Students love their tutors. I’m not sure we’re at a point where students are going to love an AI agent.

Anthony Salcito, Nerdy

The paramount factor in a student’s tutoring triumph is consistent attendance, evidenced by research. Despite the AI chatbot’s adeptness in learning dynamics, it’s uncertain whether most students, notably those struggling, would commit to an inanimate agent or exhibit respect for its educational direction.

Reflecting on the present attributes of AI bots in education, Salcito finds them wanting. Most, he remarked, “fail to reimagine the educational landscape substantially.” They often function as expedient, revamped search engines, devoid of influential transformation. 

In most scenarios, he added, the efficacy of personalized, one-on-one tutoring surfaces as students escalate honesty about their capabilities, advocate for themselves, and demand more out of their educational journey. “In a classroom setting, a student may claim comprehension. But when facing a tutor, they admit, ‘Hey, I need assistance,'” he highlighted.

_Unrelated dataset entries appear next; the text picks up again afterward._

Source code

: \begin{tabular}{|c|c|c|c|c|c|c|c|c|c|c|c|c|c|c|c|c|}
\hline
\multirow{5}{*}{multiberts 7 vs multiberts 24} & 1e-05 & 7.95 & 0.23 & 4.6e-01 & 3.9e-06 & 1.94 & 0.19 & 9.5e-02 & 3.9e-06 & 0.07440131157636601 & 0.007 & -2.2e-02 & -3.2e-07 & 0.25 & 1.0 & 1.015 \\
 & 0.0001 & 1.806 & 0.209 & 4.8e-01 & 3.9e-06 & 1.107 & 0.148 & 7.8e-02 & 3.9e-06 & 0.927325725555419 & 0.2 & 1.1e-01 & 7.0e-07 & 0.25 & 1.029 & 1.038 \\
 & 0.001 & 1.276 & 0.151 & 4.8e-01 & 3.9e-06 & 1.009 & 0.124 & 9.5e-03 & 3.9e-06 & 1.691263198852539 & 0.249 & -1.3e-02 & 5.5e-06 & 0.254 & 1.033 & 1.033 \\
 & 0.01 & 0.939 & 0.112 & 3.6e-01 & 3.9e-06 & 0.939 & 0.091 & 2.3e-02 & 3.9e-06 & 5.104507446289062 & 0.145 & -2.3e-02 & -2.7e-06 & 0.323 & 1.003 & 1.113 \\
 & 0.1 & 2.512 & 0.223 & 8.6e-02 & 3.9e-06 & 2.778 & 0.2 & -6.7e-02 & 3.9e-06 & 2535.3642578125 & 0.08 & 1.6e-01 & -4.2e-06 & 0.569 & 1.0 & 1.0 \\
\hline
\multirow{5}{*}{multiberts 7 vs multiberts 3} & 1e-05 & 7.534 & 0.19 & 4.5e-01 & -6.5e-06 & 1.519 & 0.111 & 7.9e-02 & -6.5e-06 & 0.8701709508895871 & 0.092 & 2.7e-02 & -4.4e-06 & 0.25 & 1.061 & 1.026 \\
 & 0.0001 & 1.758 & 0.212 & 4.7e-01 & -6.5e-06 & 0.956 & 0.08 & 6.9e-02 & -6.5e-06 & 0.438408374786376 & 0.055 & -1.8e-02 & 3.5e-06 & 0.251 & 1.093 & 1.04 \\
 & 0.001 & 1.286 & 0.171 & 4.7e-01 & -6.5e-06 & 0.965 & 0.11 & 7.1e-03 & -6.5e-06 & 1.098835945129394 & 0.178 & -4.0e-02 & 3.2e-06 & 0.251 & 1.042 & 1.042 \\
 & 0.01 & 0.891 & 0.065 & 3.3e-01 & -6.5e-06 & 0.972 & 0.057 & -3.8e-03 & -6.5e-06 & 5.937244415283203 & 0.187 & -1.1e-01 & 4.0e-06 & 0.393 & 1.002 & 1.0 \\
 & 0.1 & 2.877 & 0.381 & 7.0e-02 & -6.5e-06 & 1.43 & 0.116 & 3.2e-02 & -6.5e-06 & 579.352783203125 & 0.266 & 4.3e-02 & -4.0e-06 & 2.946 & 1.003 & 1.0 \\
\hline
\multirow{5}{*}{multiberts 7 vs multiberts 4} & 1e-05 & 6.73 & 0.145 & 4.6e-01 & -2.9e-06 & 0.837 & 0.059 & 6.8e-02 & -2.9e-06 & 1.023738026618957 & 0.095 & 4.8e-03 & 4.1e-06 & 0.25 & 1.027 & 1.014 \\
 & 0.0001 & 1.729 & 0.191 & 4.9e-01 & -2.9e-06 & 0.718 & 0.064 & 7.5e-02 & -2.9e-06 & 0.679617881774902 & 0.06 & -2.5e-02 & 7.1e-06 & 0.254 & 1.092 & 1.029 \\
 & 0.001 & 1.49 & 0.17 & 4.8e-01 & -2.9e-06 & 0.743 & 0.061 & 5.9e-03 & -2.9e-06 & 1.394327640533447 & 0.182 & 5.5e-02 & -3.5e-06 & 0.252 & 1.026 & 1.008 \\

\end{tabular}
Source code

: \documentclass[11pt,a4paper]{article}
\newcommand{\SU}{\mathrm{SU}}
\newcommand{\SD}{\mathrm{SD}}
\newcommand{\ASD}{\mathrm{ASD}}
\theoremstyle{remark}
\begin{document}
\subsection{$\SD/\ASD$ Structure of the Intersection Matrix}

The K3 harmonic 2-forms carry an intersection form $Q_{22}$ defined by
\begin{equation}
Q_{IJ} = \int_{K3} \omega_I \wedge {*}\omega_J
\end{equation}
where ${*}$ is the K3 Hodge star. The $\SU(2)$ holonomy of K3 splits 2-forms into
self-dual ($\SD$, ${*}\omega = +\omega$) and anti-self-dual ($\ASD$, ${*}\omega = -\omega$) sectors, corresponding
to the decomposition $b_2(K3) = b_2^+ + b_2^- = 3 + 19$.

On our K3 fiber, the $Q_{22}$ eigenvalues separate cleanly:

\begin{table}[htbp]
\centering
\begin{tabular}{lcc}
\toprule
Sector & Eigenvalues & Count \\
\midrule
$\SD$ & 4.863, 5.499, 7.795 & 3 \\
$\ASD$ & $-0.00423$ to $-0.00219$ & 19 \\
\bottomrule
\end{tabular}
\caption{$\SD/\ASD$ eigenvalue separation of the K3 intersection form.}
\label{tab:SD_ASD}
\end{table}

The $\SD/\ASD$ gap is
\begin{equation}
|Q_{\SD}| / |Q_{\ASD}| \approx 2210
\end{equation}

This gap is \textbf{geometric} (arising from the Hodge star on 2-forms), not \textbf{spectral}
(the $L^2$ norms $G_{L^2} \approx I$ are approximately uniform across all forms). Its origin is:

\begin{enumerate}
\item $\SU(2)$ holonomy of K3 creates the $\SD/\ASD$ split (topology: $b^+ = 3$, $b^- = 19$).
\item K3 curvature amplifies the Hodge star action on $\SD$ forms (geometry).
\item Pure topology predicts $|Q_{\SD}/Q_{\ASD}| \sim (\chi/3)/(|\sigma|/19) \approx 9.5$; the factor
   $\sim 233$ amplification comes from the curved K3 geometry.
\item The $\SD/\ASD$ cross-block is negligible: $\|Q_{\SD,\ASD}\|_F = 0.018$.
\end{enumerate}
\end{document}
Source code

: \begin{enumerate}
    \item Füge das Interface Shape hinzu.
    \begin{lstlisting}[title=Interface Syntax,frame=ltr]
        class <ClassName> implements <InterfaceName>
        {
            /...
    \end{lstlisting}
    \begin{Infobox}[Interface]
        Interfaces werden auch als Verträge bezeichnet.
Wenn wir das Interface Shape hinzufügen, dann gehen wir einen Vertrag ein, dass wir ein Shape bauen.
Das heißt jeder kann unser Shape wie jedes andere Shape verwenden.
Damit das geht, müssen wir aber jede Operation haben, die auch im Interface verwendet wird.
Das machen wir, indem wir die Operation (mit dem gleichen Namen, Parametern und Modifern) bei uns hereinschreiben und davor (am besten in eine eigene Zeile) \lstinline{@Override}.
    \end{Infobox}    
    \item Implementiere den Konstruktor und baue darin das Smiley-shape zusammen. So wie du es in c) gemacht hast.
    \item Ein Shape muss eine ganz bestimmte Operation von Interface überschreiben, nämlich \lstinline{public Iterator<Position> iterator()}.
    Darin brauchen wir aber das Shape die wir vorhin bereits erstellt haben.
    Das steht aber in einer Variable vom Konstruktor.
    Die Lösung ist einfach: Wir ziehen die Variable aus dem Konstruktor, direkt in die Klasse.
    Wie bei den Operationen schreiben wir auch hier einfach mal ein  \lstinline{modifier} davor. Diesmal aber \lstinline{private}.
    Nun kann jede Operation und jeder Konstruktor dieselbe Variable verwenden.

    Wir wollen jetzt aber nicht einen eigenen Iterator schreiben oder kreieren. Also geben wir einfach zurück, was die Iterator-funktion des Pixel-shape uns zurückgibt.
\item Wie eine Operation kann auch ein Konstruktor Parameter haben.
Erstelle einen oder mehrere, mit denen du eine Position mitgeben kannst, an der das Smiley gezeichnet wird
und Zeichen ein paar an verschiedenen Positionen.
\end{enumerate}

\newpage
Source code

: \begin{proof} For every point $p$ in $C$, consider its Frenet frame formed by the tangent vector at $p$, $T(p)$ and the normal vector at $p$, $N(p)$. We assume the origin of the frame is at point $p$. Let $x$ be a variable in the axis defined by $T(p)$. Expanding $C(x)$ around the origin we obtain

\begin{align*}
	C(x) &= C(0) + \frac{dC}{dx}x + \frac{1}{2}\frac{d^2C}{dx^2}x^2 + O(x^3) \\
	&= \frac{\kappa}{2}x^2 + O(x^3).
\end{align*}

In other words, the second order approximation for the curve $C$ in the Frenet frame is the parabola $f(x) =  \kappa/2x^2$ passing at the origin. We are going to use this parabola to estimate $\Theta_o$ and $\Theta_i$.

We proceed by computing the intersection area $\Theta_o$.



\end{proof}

Cognitive science suggests that for unmotivated or uncertain students, only individualized attention can bolster comprehension. This underscores the need for an attentive, empathetic human mind scrutinizing, inquiring extensively, and decoding students’ cues. 

Jeremy Roschelle, a learning scientist and executive director of Digital Promise, a federally funded research hub, noted a typical decline in usage with most educational technology products. “Students lose interest. It’s not exclusive to tutoring. The novelty factor entices students, longing for the next innovation,” he observed. 

There’s a novelty factor for students. They thirst for the upcoming novelty.

Jeremy Roschelle, Digital Promise

Presently, Nitta highlights research denoting that major commercial AI applications lack user engagement in comparison to top entertainment and social media platforms like YouTube, Instagram, and TikTok. Recent analysis unveiled the user engagement disparity, dubbing the visitor involvement on platforms like ChatGPT as “lackluster.” Approximately 14% of monthly active users engage with such applications in a single day, indicating a lack of substantial user stickiness.

In contrast, social media platforms boast 60% to 65% user engagement rates. 

A noteworthy AI outlier is, an app enabling users to interact with historical and fictional figures like Socrates and Bart Simpson. It boasts a 41% stickiness score.